## EXCERPTED RECORDS
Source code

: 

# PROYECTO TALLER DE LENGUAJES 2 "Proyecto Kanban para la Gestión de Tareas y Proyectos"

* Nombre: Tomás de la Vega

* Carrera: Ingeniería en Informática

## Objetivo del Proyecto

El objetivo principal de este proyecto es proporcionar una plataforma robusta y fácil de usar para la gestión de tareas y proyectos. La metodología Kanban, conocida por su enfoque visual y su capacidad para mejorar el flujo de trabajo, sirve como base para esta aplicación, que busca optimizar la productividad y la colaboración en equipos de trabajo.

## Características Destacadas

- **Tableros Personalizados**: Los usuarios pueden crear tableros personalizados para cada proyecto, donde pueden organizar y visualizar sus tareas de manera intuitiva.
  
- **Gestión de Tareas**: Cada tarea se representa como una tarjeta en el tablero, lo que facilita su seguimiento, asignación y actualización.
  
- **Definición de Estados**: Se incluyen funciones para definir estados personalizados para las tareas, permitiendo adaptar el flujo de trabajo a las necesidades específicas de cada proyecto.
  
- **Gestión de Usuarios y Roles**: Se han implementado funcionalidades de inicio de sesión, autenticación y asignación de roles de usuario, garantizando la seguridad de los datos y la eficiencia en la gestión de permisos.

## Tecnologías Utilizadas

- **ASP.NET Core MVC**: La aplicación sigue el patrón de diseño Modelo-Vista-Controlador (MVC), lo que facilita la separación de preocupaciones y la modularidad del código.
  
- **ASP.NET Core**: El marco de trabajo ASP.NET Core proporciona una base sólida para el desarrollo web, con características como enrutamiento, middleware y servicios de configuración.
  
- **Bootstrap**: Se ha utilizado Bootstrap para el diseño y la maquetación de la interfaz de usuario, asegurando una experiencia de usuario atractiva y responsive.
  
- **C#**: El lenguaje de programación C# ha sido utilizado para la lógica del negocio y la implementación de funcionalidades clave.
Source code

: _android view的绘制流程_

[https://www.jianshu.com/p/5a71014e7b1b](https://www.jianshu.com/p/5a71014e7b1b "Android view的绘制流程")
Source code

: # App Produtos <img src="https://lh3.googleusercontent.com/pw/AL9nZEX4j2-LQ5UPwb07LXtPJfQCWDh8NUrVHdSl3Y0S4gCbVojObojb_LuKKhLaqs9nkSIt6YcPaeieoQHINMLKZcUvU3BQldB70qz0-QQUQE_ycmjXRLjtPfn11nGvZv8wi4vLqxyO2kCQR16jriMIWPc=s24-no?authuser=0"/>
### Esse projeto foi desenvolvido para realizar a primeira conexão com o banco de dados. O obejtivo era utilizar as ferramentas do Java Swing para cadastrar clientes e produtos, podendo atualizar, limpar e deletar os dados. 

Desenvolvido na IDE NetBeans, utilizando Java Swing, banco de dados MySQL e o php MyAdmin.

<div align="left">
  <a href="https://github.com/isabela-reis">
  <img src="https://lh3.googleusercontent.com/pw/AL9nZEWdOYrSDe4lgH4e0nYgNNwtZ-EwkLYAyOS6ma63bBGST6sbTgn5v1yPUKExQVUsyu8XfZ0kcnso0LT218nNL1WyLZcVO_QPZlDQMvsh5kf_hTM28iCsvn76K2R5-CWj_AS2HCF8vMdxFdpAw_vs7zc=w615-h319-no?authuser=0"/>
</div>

## YOUR OBJECTIVE
Look through the data and show every line containing "utilizado".

## WRITTEN SOLUTION
- **Bootstrap**: Se ha utilizado Bootstrap para el diseño y la maquetación de la interfaz de usuario, asegurando una experiencia de usuario atractiva y responsive.
- **C#**: El lenguaje de programación C# ha sido utilizado para la lógica del negocio y la implementación de funcionalidades clave.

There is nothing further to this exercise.